SOURCE MATERIAL:
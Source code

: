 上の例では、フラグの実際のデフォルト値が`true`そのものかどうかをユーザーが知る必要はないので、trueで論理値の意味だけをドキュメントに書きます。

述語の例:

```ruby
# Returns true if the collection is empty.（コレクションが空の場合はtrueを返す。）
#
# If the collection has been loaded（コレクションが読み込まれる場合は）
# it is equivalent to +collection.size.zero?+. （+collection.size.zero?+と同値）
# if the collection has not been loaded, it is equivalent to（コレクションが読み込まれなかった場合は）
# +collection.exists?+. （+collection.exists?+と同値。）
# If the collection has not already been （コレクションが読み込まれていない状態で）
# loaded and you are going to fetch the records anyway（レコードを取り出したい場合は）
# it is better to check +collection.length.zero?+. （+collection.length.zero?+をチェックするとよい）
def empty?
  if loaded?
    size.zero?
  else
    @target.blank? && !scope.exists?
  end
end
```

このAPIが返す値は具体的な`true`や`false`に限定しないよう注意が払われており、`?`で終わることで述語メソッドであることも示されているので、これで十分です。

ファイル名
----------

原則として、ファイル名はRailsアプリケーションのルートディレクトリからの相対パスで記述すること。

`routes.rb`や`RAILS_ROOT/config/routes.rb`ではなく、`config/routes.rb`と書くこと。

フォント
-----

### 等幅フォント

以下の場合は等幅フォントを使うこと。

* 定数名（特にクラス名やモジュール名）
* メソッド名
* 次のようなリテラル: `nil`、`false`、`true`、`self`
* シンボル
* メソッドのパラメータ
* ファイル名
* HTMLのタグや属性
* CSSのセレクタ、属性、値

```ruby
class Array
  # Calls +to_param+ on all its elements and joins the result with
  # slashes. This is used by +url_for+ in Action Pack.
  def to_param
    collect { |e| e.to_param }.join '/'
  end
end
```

TASK STATEMENT:
The required output is the complete set of records, reproduced exactly.

ANSWER BELOW:
Source code

: 上の例では、フラグの実際のデフォルト値が`true`そのものかどうかをユーザーが知る必要はないので、trueで論理値の意味だけをドキュメントに書きます。

述語の例:

```ruby
# Returns true if the collection is empty.（コレクションが空の場合はtrueを返す。）
#
# If the collection has been loaded（コレクションが読み込まれる場合は）
# it is equivalent to +collection.size.zero?+. （+collection.size.zero?+と同値）
# if the collection has not been loaded, it is equivalent to（コレクションが読み込まれなかった場合は）
# +collection.exists?+. （+collection.exists?+と同値。）
# If the collection has not already been （コレクションが読み込まれていない状態で）
# loaded and you are going to fetch the records anyway（レコードを取り出したい場合は）
# it is better to check +collection.length.zero?+. （+collection.length.zero?+をチェックするとよい）
def empty?
  if loaded?
    size.zero?
  else
    @target.blank? && !scope.exists?
  end
end
```

このAPIが返す値は具体的な`true`や`false`に限定しないよう注意が払われており、`?`で終わることで述語メソッドであることも示されているので、これで十分です。

ファイル名
----------

原則として、ファイル名はRailsアプリケーションのルートディレクトリからの相対パスで記述すること。

`routes.rb`や`RAILS_ROOT/config/routes.rb`ではなく、`config/routes.rb`と書くこと。

フォント
-----

### 等幅フォント

以下の場合は等幅フォントを使うこと。

* 定数名（特にクラス名やモジュール名）
* メソッド名
* 次のようなリテラル: `nil`、`false`、`true`、`self`
* シンボル
* メソッドのパラメータ
* ファイル名
* HTMLのタグや属性
* CSSのセレクタ、属性、値

```ruby
class Array
  # Calls +to_param+ on all its elements and joins the result with
  # slashes. This is used by +url_for+ in Action Pack.
  def to_param
    collect { |e| e.to_param }.join '/'
  end
end
```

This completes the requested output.